AdAge set off a firestorm this week by suggesting that the RED campaign has yielded just $18mm for the Bono charity which benefits the Global Fund to Fight AIDS, Tuberculosis and Malaria. RED CEO Bobby Shriver fired back that the total number was now $25 million, that there were a lot of other publicity benefits for the charity and that the promotional partners also saw incremental profit and sales from the campaign.

From a brand standpoint, the much more interesting question is this: Why did a campaign with six huge corporate sponsors, dozens of celebrities and an enormous amount of publicity get beat by a simple yellow band promoted by one athlete?

That’s right, that simple yellow band brought in over $50 million for LiveStrong, the Lance Armstrong foundation which benefits people affected by Cancer. One celebrity, one SKU, twice the results.

This advertising blog doesn’t think that is any accident. Lance Armstrong did four things right:

  1. Simple - The LiveStrong campaign was easy to understand - pay a buck, take a stand, fight cancer
  2. Shareable - The LiveStrong campaign had a shareable message - wear the yellow and join the fight
  3. Self-Reinforcing - When a consumer became aware of the campaign, every yellow wristband reinforced the message.
  4. Sustainable - With simple execution, low manufacturing costs and no need to keep multiple partners on board, this campaign has been easy to maintain.

The RED campaign hasn’t surpassed the Yellow campaign for just one reason - Execution. RED sounds like a brilliant plan and when it hatched in Bono’s mind, it probably was. But it was compromised in several ways in its execution:

  1. What is RED and what is just red? - Because the RED campaign had multiple partners, it was harder to distinguish at a glance which products were RED sponsored and which merely sported a similar color. This created consumer confusion and cost the campaign valuable momentum.
  2. Commercial motives - To entice partners, 60% of profits were retained commercially with the remaining 40% going to RED. This compromised the integrity and authenticity of the movement and made it a promotion instead. A movement (as LiveStrong was) has much stronger brand equity than a promotion.
  3. Too much noise - Multiple partners and multiple products also racheted up the noise. To understand the promotion, consumers had to pay attention and investigate. The extra work required of the consumer made the campaign much less appealing.
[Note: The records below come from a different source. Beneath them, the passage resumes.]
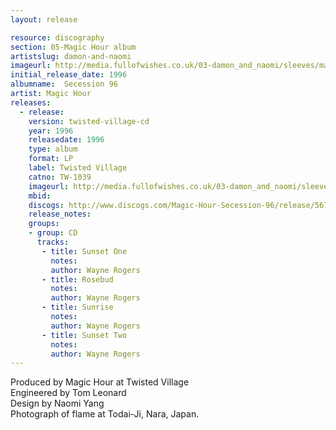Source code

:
 ```yaml
---
layout: release

resource: discography
section: 05-Magic Hour album
artistslug: damon-and-naomi
imageurl: http://media.fullofwishes.co.uk/03-damon_and_naomi/sleeves/magichour_secession.jpg
initial_release_date: 1996
albumname:  Secession 96
artist: Magic Hour
releases:
  - release: 
    version: twisted-village-cd
    year: 1996
    releasedate: 1996
    type: album
    format: LP
    label: Twisted Village
    catno: TW-1039
    imageurl: http://media.fullofwishes.co.uk/03-damon_and_naomi/sleeves/magichour_secession.jpg
    mbid: 
    discogs: http://www.discogs.com/Magic-Hour-Secession-96/release/567320
    release_notes: 
    groups:
    - group: CD
      tracks:
       - title: Sunset One
         notes: 
         author: Wayne Rogers
       - title: Rosebud
         notes: 
         author: Wayne Rogers
       - title: Sunrise
         notes: 
         author: Wayne Rogers
       - title: Sunset Two
         notes: 
         author: Wayne Rogers
---
```

Produced by Magic Hour at Twisted Village  
Engineered by Tom Leonard  
Design by Naomi Yang  
Photograph of flame at Todai-Ji, Nara, Japan.
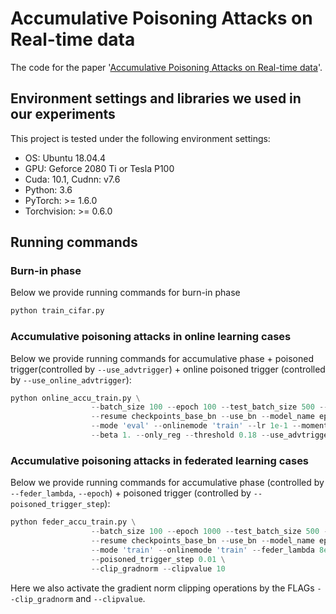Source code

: # Accumulative Poisoning Attacks on Real-time data

The code for the paper '[Accumulative Poisoning Attacks on Real-time data](https://arxiv.org/pdf/2106.09993.pdf)'.

## Environment settings and libraries we used in our experiments

This project is tested under the following environment settings:
- OS: Ubuntu 18.04.4
- GPU: Geforce 2080 Ti or Tesla P100
- Cuda: 10.1, Cudnn: v7.6
- Python: 3.6
- PyTorch: >= 1.6.0
- Torchvision: >= 0.6.0

## Running commands

### Burn-in phase
Below we provide running commands for burn-in phase
```python
python train_cifar.py
```
### Accumulative poisoning attacks in online learning cases
Below we provide running commands for accumulative phase + poisoned trigger(controlled by `--use_advtrigger`) + online poisoned trigger (controlled by `--use_online_advtrigger`):
```python
python online_accu_train.py \
                  --batch_size 100 --epoch 100 --test_batch_size 500 --log_name log_test_online.txt\
                  --resume checkpoints_base_bn --use_bn --model_name epoch40.pth \
                  --mode 'eval' --onlinemode 'train' --lr 1e-1 --momentum 0.9 \
                  --beta 1. --only_reg --threshold 0.18 --use_advtrigger
```
### Accumulative poisoning attacks in federated learning cases
Below we provide running commands for accumulative phase (controlled by `--feder_lambda`, `--epoch`) + poisoned trigger (controlled by `--poisoned_trigger_step`):
```python
python feder_accu_train.py \
                  --batch_size 100 --epoch 1000 --test_batch_size 500 --log_name log_test_feder.txt\
                  --resume checkpoints_base_bn --use_bn --model_name epoch40.pth \
                  --mode 'train' --onlinemode 'train' --feder_lambda 8e-2 --lr 1e-1 --momentum 0.9 \
                  --poisoned_trigger_step 0.01 \
                  --clip_gradnorm --clipvalue 10
```
Here we also activate the gradient norm clipping operations by the FLAGs `--clip_gradnorm` and `--clipvalue`.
We believe that RED is pursuing noble goals. Unfortunately, the meager results have left the ground open to critics from the nonprofit sector who claim that this is the inevitable result of the privatization of charity. The hurt feelings created by the Gates Foundation stealing the limelight from more established players are resurfacing in this debate. But a privatization of charity and more stringent application of business principles to keep charitable giving effective are desperately needed. The lesson of RED is that it has to be smart business, and strong branding.